(Stored data)
========

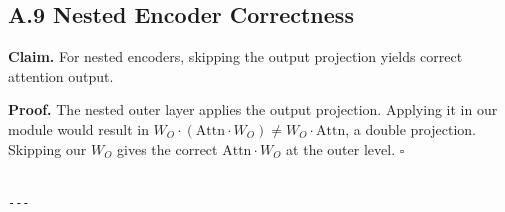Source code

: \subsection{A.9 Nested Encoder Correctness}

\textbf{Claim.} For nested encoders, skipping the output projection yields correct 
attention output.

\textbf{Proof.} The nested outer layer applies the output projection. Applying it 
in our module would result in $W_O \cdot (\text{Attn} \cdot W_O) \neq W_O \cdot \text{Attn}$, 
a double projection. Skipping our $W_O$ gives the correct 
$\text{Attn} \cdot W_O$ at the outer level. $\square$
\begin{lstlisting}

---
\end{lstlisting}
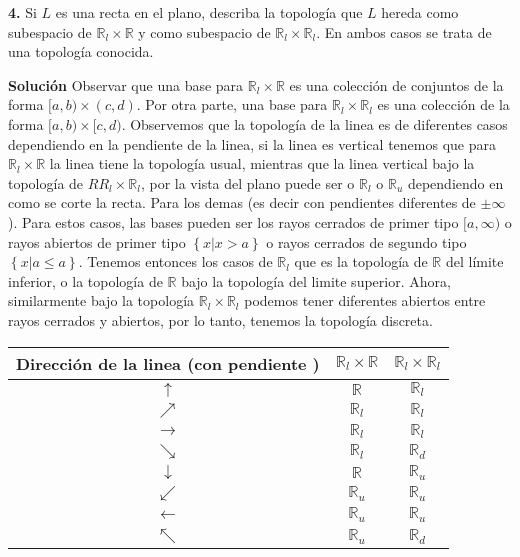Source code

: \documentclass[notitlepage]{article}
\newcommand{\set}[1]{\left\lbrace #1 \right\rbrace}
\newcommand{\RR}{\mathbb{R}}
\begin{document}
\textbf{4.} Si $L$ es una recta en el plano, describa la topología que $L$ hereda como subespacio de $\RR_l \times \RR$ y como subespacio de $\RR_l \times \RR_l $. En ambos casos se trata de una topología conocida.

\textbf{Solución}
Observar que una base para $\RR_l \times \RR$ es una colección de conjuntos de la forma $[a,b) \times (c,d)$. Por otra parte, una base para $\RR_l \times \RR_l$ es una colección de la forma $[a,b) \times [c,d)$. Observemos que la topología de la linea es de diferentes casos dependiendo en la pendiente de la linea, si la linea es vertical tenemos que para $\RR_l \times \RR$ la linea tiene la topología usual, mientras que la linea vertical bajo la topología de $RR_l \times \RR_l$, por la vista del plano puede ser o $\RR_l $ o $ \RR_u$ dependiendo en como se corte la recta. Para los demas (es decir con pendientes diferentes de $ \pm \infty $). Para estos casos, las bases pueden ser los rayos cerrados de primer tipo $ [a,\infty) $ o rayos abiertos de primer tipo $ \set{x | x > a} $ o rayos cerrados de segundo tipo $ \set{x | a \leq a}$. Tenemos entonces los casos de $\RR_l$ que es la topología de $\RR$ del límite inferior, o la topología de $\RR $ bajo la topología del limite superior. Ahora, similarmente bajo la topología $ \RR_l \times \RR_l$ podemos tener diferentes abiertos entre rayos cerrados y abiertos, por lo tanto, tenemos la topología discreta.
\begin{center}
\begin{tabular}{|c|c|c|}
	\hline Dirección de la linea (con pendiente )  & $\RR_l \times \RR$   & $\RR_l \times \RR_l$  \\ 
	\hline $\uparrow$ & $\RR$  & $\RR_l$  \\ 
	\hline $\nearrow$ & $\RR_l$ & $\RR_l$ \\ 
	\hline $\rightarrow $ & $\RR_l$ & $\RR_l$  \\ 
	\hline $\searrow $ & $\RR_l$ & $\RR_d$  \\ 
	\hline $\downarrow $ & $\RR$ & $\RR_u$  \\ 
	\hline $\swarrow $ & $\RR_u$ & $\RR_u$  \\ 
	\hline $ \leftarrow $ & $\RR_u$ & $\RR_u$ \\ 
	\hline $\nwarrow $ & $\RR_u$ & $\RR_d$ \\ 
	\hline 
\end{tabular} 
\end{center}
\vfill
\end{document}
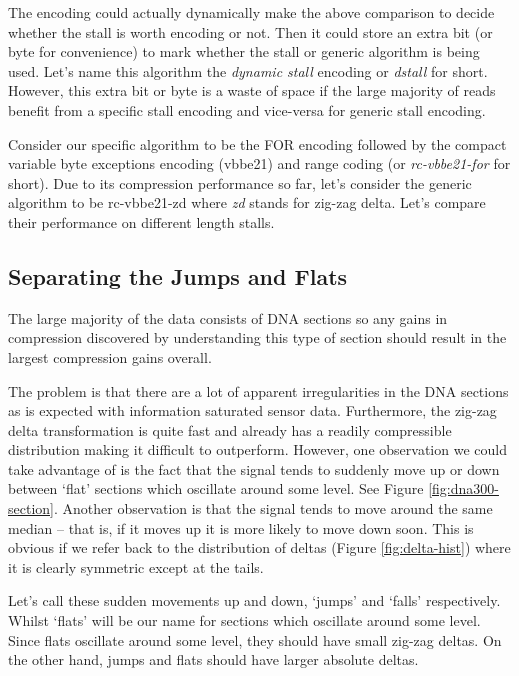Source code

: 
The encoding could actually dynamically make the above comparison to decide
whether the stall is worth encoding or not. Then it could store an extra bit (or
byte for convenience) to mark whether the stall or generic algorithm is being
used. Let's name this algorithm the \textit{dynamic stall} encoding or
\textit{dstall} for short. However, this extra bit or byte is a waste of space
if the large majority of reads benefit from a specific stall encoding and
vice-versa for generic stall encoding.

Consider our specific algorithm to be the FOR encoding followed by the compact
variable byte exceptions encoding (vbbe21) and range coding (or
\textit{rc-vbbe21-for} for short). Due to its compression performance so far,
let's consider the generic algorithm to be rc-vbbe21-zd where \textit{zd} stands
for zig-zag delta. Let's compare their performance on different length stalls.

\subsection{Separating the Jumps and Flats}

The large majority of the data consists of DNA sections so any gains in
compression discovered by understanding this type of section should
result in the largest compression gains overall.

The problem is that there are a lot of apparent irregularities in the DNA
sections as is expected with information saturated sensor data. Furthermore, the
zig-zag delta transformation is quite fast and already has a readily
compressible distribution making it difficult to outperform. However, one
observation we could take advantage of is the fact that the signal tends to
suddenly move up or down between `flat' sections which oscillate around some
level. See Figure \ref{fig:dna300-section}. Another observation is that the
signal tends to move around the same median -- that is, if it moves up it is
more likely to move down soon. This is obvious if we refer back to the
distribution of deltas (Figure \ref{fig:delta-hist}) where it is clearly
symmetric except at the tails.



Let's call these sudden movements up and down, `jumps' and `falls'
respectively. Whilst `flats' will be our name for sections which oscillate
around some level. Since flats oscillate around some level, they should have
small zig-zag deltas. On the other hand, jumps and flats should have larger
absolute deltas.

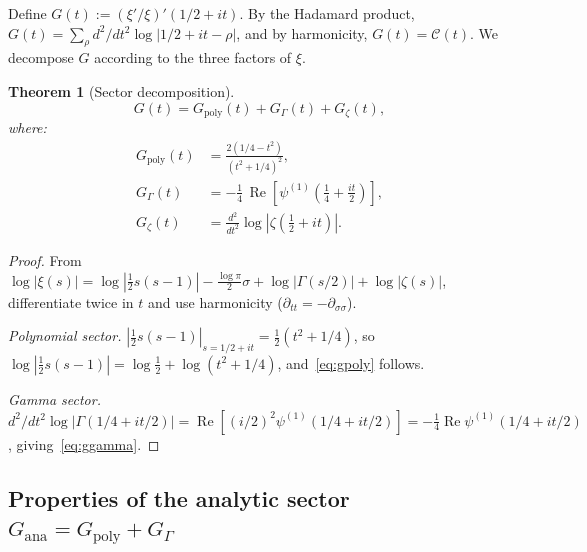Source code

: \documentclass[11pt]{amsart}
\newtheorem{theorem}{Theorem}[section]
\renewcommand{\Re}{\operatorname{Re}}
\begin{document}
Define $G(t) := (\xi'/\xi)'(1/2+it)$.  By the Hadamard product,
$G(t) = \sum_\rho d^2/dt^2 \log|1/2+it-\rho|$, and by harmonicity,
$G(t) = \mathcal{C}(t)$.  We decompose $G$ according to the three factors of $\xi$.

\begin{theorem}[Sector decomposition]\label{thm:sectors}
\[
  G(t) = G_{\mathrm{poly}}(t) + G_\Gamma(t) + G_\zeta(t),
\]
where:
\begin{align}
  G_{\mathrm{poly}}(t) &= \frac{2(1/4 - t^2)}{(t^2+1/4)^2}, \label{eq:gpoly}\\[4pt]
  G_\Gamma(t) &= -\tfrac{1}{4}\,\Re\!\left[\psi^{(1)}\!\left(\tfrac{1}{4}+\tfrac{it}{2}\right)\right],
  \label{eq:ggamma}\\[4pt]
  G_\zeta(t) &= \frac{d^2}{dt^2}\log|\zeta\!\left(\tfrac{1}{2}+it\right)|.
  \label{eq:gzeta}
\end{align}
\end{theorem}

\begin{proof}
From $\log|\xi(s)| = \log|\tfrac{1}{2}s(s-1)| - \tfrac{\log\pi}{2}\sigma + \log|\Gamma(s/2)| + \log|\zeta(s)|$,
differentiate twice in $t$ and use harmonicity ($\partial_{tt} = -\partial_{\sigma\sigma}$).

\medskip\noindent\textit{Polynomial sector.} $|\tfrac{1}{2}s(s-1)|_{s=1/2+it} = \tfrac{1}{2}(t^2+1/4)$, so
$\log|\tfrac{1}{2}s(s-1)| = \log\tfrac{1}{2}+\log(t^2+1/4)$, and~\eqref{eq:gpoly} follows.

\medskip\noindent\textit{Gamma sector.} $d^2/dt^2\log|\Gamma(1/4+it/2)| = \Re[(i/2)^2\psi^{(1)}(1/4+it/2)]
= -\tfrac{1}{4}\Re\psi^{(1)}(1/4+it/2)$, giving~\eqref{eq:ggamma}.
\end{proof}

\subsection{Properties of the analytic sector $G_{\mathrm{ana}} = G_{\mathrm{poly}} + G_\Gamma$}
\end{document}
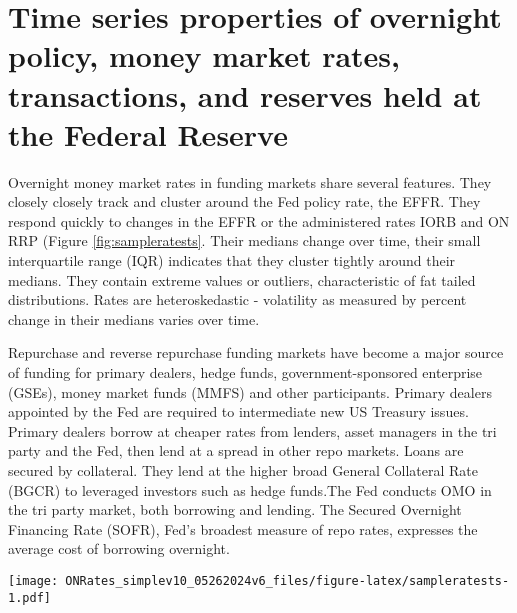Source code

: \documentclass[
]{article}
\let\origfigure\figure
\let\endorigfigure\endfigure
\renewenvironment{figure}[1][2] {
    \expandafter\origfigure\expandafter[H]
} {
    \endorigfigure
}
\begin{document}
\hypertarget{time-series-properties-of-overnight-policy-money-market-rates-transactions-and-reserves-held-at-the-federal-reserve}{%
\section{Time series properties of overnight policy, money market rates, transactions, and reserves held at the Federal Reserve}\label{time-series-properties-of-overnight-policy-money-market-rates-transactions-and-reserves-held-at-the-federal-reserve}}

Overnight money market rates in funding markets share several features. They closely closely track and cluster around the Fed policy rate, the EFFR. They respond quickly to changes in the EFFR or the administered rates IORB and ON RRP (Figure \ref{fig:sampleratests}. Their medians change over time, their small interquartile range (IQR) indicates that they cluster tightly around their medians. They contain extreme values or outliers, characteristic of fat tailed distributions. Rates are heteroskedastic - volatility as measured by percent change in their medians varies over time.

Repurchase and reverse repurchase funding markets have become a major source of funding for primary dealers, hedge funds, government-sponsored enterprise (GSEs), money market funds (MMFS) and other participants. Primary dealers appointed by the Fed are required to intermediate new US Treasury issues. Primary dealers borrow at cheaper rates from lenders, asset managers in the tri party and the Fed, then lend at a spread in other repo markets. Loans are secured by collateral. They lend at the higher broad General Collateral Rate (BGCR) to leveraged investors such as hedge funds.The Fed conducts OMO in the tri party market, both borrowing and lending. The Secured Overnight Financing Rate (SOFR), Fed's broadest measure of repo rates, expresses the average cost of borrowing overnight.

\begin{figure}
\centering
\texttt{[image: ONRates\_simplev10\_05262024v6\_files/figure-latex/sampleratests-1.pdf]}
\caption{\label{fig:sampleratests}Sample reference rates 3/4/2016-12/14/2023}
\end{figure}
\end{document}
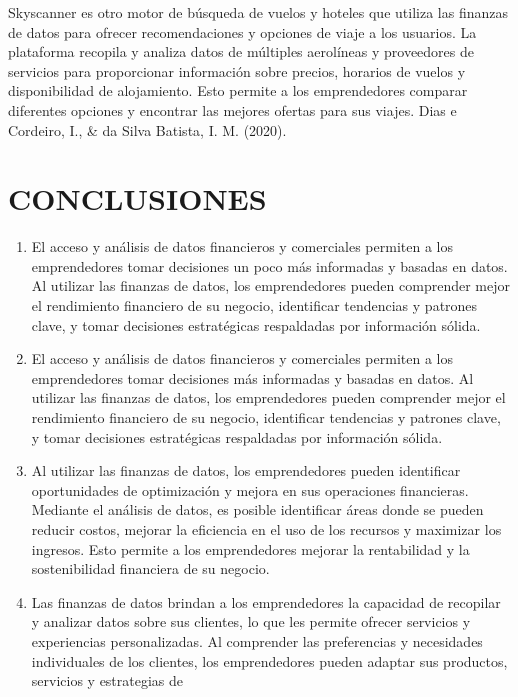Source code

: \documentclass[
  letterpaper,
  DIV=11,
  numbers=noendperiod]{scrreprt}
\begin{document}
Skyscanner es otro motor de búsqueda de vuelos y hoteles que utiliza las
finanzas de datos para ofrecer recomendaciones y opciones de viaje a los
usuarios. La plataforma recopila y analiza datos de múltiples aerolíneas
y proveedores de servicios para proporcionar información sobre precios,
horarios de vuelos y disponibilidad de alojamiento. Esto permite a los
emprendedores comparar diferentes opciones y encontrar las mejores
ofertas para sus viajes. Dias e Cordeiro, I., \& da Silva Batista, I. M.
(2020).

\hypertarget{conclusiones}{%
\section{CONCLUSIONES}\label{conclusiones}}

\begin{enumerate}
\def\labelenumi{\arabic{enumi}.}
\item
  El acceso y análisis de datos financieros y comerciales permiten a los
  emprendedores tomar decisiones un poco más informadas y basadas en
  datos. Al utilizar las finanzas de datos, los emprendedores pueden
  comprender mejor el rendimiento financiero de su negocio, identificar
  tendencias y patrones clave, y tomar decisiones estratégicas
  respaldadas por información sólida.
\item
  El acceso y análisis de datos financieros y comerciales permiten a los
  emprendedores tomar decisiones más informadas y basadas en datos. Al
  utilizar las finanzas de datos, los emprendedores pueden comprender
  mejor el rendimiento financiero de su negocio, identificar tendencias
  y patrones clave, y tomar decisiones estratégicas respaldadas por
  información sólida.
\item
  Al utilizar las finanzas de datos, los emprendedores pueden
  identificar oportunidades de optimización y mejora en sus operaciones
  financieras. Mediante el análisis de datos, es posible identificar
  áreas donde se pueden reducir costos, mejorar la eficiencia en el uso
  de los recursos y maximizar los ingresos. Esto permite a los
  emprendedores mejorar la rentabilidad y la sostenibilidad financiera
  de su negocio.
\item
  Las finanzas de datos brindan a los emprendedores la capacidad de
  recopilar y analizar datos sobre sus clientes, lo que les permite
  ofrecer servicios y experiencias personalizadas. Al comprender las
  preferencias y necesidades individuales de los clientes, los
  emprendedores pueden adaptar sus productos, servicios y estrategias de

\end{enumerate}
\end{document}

========

* [Exercise directions] What is needed is an exact copy of each line from the top of the data above through the line containing "projection. Applying it", with no pictures.

* [Completed exercise]
Source code

: \subsection{A.9 Nested Encoder Correctness}

\textbf{Claim.} For nested encoders, skipping the output projection yields correct 
attention output.

\textbf{Proof.} The nested outer layer applies the output projection. Applying it 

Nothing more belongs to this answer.